YOUR ASSIGNMENT: Give again, word for word, every line below from the one that has "- [ ] Check old/new values display" through the one that has "Global Search |", both included, and no others.

RECORDS TO PROCESS:
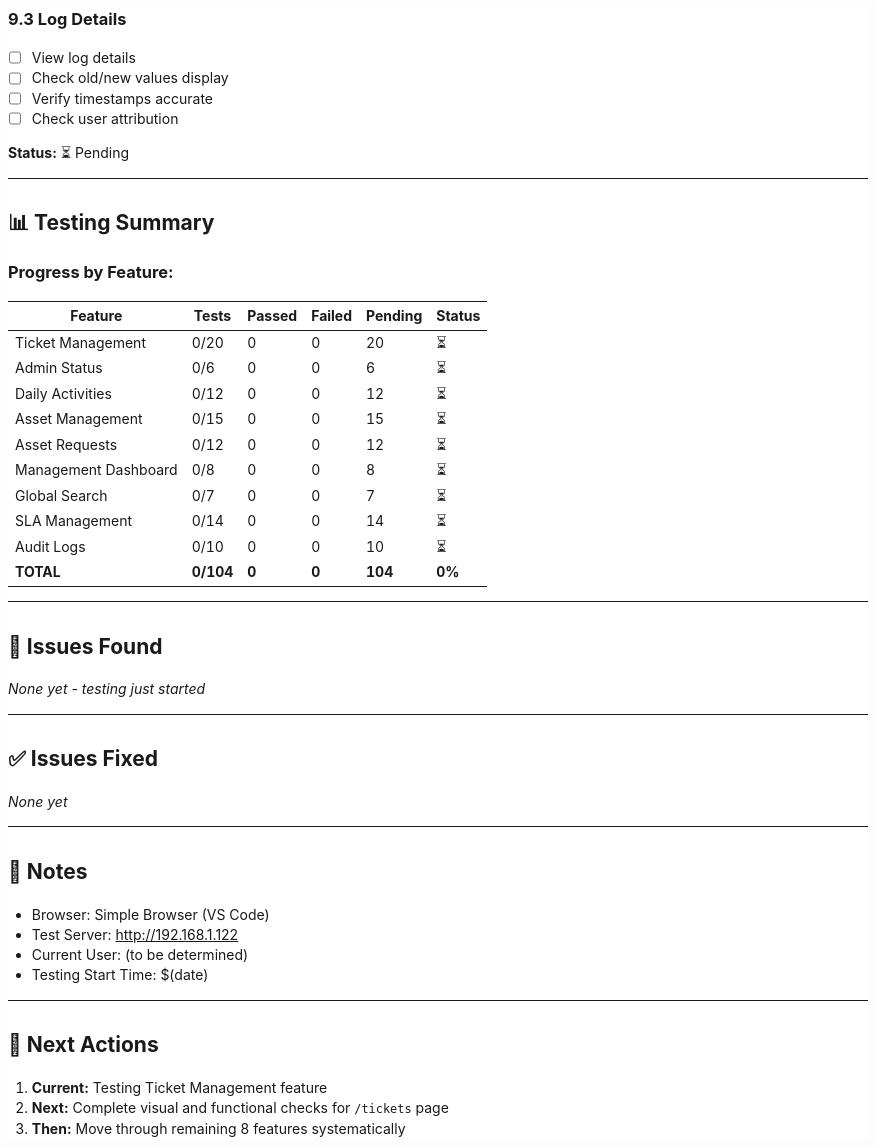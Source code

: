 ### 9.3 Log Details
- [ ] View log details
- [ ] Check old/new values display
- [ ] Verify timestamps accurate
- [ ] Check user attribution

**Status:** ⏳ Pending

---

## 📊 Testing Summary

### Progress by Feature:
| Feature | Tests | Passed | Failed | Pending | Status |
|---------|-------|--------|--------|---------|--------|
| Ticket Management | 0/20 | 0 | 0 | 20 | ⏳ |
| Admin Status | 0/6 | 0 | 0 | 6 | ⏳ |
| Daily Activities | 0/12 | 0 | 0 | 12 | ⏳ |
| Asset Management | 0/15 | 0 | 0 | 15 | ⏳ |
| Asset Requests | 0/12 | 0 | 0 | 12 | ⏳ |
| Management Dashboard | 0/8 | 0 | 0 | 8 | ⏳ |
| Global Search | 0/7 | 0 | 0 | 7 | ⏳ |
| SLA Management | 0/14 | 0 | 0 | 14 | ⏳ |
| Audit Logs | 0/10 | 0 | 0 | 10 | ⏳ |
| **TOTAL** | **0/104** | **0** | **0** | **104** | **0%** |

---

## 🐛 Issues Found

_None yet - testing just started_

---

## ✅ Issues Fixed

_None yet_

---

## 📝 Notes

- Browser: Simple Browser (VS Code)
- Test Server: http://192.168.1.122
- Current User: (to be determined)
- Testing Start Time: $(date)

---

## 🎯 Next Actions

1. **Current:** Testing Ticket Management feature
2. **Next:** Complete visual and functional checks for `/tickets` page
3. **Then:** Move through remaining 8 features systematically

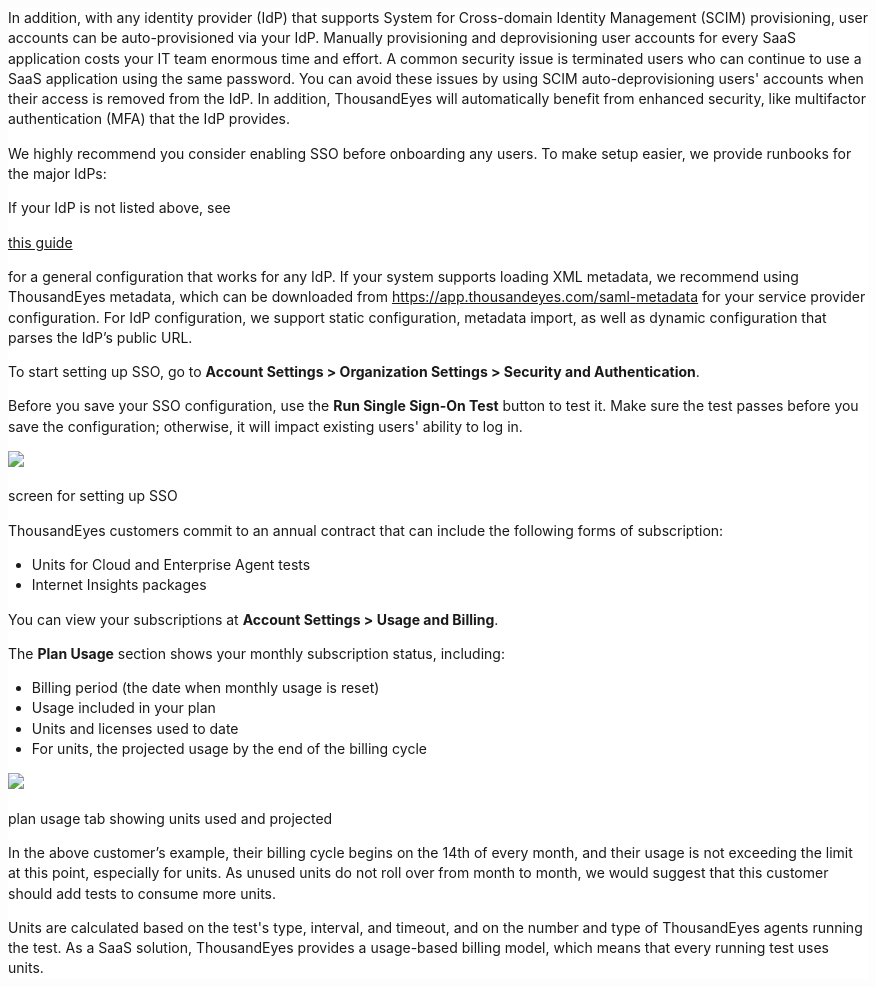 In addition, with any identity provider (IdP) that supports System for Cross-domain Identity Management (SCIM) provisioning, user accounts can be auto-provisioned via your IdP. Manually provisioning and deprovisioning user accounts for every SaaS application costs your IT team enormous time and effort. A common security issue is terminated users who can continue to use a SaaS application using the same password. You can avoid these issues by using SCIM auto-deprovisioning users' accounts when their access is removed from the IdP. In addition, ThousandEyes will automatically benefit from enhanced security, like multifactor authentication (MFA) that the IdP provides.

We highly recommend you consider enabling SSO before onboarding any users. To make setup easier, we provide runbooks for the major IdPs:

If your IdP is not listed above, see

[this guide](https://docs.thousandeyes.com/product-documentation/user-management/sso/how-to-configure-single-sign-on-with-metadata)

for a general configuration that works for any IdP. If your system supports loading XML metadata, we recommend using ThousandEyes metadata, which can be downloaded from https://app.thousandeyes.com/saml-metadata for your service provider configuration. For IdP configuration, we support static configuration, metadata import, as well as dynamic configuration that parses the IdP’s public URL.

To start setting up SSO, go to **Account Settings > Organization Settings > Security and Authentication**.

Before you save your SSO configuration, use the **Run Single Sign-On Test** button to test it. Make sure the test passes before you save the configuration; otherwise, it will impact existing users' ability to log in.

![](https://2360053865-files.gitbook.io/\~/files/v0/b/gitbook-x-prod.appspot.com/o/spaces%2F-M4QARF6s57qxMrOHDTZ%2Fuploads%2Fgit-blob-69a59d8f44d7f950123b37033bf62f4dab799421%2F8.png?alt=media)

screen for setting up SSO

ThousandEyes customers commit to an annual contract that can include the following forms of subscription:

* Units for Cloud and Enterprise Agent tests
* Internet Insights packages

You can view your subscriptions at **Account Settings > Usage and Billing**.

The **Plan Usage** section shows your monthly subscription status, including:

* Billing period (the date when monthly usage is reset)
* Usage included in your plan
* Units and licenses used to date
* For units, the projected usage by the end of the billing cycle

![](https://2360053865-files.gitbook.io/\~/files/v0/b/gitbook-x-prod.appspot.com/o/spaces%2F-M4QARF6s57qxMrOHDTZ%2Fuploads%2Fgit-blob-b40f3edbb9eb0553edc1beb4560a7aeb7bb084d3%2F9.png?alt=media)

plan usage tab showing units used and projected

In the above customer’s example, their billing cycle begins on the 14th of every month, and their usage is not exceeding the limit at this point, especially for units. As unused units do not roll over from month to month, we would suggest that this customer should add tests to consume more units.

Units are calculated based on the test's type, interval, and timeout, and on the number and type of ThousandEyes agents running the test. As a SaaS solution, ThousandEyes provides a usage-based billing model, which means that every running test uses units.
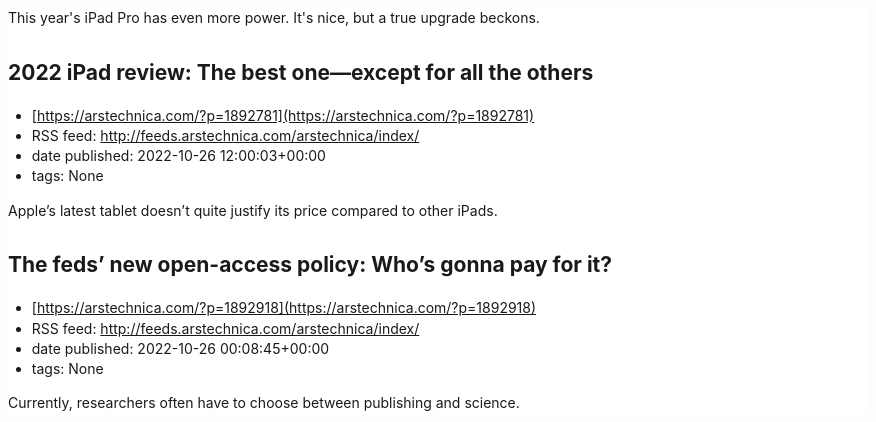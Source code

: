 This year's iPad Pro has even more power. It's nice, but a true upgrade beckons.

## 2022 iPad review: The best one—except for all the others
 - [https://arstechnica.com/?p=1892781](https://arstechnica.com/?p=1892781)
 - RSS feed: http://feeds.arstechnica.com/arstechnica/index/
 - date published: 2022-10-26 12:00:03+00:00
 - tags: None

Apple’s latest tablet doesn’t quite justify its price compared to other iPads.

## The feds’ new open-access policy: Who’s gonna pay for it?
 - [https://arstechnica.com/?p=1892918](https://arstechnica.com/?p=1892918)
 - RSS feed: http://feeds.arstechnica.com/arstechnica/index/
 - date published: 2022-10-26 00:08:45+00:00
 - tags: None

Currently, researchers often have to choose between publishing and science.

SOLUTION TO THIS PROBLEM:
- [ ] Check old/new values display
- [ ] Verify timestamps accurate
- [ ] Check user attribution

**Status:** ⏳ Pending

---

## 📊 Testing Summary

### Progress by Feature:
| Feature | Tests | Passed | Failed | Pending | Status |
|---------|-------|--------|--------|---------|--------|
| Ticket Management | 0/20 | 0 | 0 | 20 | ⏳ |
| Admin Status | 0/6 | 0 | 0 | 6 | ⏳ |
| Daily Activities | 0/12 | 0 | 0 | 12 | ⏳ |
| Asset Management | 0/15 | 0 | 0 | 15 | ⏳ |
| Asset Requests | 0/12 | 0 | 0 | 12 | ⏳ |
| Management Dashboard | 0/8 | 0 | 0 | 8 | ⏳ |
| Global Search | 0/7 | 0 | 0 | 7 | ⏳ |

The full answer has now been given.